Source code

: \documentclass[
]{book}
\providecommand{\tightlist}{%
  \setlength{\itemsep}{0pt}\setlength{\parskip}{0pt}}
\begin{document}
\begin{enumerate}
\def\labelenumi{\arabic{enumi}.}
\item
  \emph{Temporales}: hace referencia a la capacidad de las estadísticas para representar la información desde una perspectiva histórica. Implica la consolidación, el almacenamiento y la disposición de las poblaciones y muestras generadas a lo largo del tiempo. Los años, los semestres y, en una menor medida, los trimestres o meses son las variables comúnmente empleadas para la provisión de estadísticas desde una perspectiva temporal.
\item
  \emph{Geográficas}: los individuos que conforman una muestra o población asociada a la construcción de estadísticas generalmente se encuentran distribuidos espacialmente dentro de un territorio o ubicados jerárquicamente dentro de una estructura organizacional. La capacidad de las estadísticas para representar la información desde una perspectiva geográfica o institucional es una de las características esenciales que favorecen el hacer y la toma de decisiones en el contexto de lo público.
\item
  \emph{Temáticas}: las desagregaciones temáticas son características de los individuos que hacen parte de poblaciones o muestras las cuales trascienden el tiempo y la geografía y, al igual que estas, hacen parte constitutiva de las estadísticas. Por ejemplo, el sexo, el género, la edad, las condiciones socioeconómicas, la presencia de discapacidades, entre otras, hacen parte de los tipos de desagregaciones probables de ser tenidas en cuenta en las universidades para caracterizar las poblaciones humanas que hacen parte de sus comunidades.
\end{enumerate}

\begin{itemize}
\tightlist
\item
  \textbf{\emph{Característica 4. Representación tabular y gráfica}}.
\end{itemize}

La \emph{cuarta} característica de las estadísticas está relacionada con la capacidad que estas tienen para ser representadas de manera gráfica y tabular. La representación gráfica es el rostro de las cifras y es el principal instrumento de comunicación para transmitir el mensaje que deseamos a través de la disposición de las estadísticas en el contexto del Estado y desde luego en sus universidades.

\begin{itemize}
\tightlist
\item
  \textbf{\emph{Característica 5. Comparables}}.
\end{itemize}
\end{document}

---

What needs to be done: Write down every line of the data exactly as it appears above.

Task response:
Source code

: \documentclass[
]{book}
\providecommand{\tightlist}{%
  \setlength{\itemsep}{0pt}\setlength{\parskip}{0pt}}
\begin{document}
\begin{enumerate}
\def\labelenumi{\arabic{enumi}.}
\item
  \emph{Temporales}: hace referencia a la capacidad de las estadísticas para representar la información desde una perspectiva histórica. Implica la consolidación, el almacenamiento y la disposición de las poblaciones y muestras generadas a lo largo del tiempo. Los años, los semestres y, en una menor medida, los trimestres o meses son las variables comúnmente empleadas para la provisión de estadísticas desde una perspectiva temporal.
\item
  \emph{Geográficas}: los individuos que conforman una muestra o población asociada a la construcción de estadísticas generalmente se encuentran distribuidos espacialmente dentro de un territorio o ubicados jerárquicamente dentro de una estructura organizacional. La capacidad de las estadísticas para representar la información desde una perspectiva geográfica o institucional es una de las características esenciales que favorecen el hacer y la toma de decisiones en el contexto de lo público.
\item
  \emph{Temáticas}: las desagregaciones temáticas son características de los individuos que hacen parte de poblaciones o muestras las cuales trascienden el tiempo y la geografía y, al igual que estas, hacen parte constitutiva de las estadísticas. Por ejemplo, el sexo, el género, la edad, las condiciones socioeconómicas, la presencia de discapacidades, entre otras, hacen parte de los tipos de desagregaciones probables de ser tenidas en cuenta en las universidades para caracterizar las poblaciones humanas que hacen parte de sus comunidades.
\end{enumerate}

\begin{itemize}
\tightlist
\item
  \textbf{\emph{Característica 4. Representación tabular y gráfica}}.
\end{itemize}

La \emph{cuarta} característica de las estadísticas está relacionada con la capacidad que estas tienen para ser representadas de manera gráfica y tabular. La representación gráfica es el rostro de las cifras y es el principal instrumento de comunicación para transmitir el mensaje que deseamos a través de la disposición de las estadísticas en el contexto del Estado y desde luego en sus universidades.

\begin{itemize}
\tightlist
\item
  \textbf{\emph{Característica 5. Comparables}}.
\end{itemize}
\end{document}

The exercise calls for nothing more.